O impacto foi tão abrupto que minha coluna se chocou contra a parede áspera, esmagando-me entre a parede e o calor brutal dele. A lâmina de um coldre raspou minha cintura, mas não era a arma que me ameaçava.
— Você me sabotou. — Refletiu, pelo seu tom podia ter certeza que ele estava puto. E muito.
— Não foi intencional. — Mentira. Eu sabia exatamente o que tinha feito.
A pegada em meu maxilar forçou meus olhos a encontrarem os dele por trás da máscara. A escuridão naqueles olhos era um abismo, pensei que ele me jogaria lá dentro.
— Intencional ou não, você quase me matou.
— Você ia matá-lo. — Tentei me justificar, mas soou como uma acusação.
— Era a missão. — Outro avanço. Agora, eu sentia o calor do corpo quase em mim.
— Missão errada. — Retruquei, levantando o queixo com dificuldade pelo seu aperto. Quem ele pensa que é para me tocar desta forma!?
Ele parou. Apenas um pé de distância. Se eu esticasse a mão, poderia tocar no coldre, na faca, ou seu peito largo sob o colete tático.
Eu não ia ficar parada me deixando intimidar. num gesto rápido impulsionei meu braço contra o pulso que segurava perto do pescoço, quebrando o contato de imediato.
— Tira a mão de mim, Ghost. — Debati, esfregando a pele onde seus dedos tinham deixado marcas.
Ele não recuou. Ao invés de recuar, aproximou-se silenciosamente dobrando a distância entre nós.
— Ou o que? — Desafiou, um murmúrio escapava dos lábios.
— Ou você vai descobrir que não sou tão fácil de controlar quanto pensa!
As pálpebras dele se cerraram, concentrando toda atenção em mim, achei que ia me jogar contra a parede de novo. Porém, o ouço rir.

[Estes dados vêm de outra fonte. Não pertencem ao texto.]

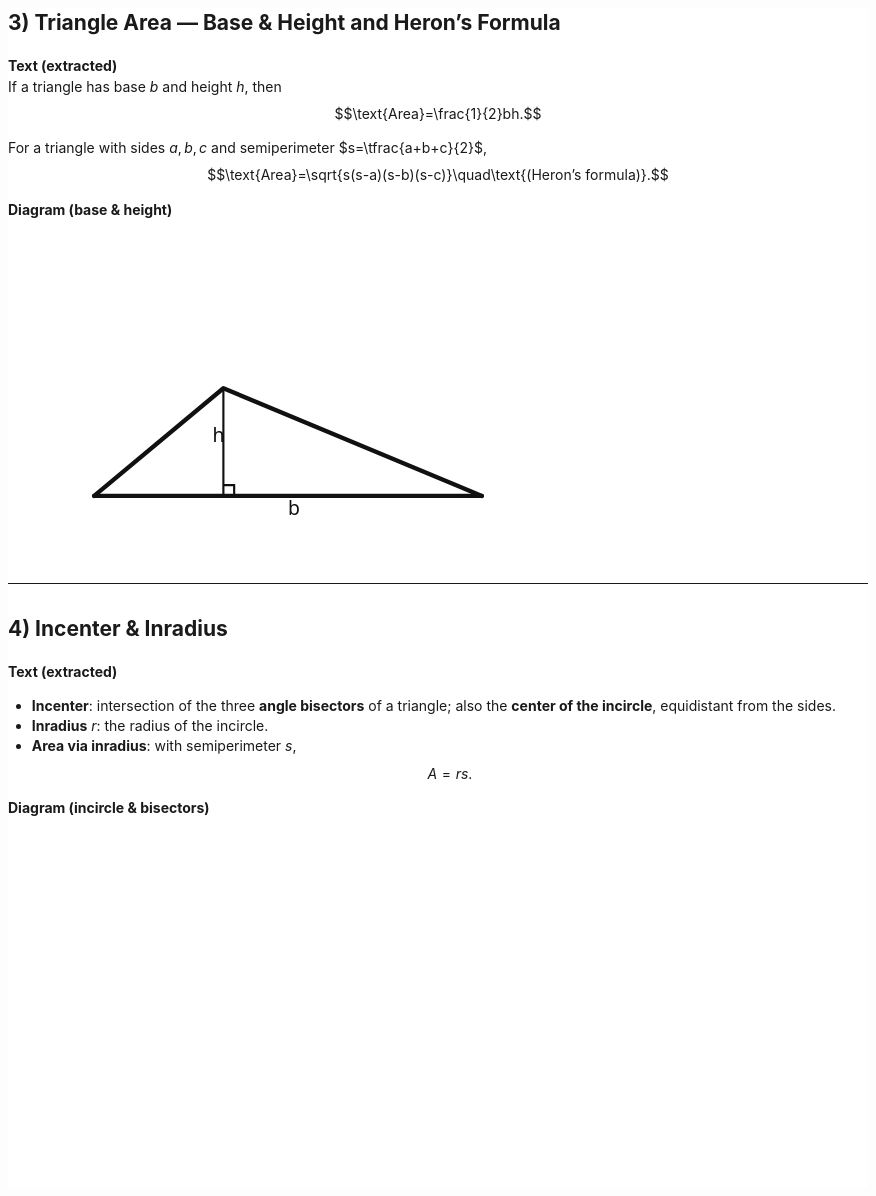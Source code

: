 
## 3) **Triangle Area — Base & Height** and **Heron’s Formula**

**Text (extracted)**  
If a triangle has base $b$ and height $h$, then
$$\text{Area}=\frac{1}{2}bh.$$

For a triangle with sides $a,b,c$ and semiperimeter $s=\tfrac{a+b+c}{2}$,
$$\text{Area}=\sqrt{s(s-a)(s-b)(s-c)}\quad\text{(Heron’s formula)}.$$

**Diagram (base & height)**

<svg viewBox="0 0 520 300" width="560" height="330" role="img" aria-label="Triangle with base and height">
  <defs>
    <style>
      .edge { stroke:#111; stroke-width:4; fill:none; stroke-linecap:round; stroke-linejoin:round; }
      .thin { stroke:#111; stroke-width:2; fill:none; }
      .right { stroke:#111; stroke-width:3; fill:none; }
      .pt { fill:#111; }
      .lbl { font: 18px ui-sans-serif, system-ui, -apple-system, Segoe UI, Roboto, Helvetica, Arial, "Apple Color Emoji","Segoe UI Emoji"; fill:#111; }
    </style>
  </defs>

  
  <polyline class="edge" points="80,240 200,140 440,240" />
  
  
  <line class="thin" x1="200" y1="140" x2="200" y2="240" />
  
  
  <polyline class="thin" points="200,240 210,240 210,230,200,230" />
  
  
  <line class="edge" x1="80" y1="240" x2="440" y2="240" />

  <g>
    <text class="lbl" x="260" y="258">b</text>
    <text class="lbl" x="190" y="190">h</text>
  </g>
</svg>

---

## 4) **Incenter & Inradius**

**Text (extracted)**  
- **Incenter**: intersection of the three **angle bisectors** of a triangle; also the **center of the incircle**, equidistant from the sides.  
- **Inradius** $r$: the radius of the incircle.  
- **Area via inradius**: with semiperimeter $s$, $$A=rs.$$

**Diagram (incircle & bisectors)**

<svg viewBox="0 0 520 320" width="560" height="350" role="img" aria-label="Triangle with incenter and incircle">
  <defs>
    <style>
      .edge { stroke:#111; stroke-width:4; fill:none; stroke-linecap:round; stroke-linejoin:round; }
      .thin { stroke:#111; stroke-width:2; fill:none; }
      .dashed { stroke:#111; stroke-width:2; fill:none; stroke-dasharray:6 6; }
      .incircle { stroke:#1e64ff; stroke-width:4; fill:none; }
      .incenter { fill:#e11d48; }
      .pt { fill:#111; }
      .lbl { font: 18px ui-sans-serif, system-ui, -apple-system, Segoe UI, Roboto, Helvetica, Arial, "Apple Color Emoji","Segoe UI Emoji"; fill:#111; }
    </style>
  </defs>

Um riso surgiu de sua garganta reverberando de um jeito que fez meu estômago apertar, uma sensação involuntária que me percorreu inteira.
— É por isso que você fez o que fez? — Falou. Desta vez calmamente sem qualquer emoção. — Para me provar alguma coisa?
— Não preciso provar nada pra você. — Mentira de novo. Toda a minha vida tinha sido sobre provar algo.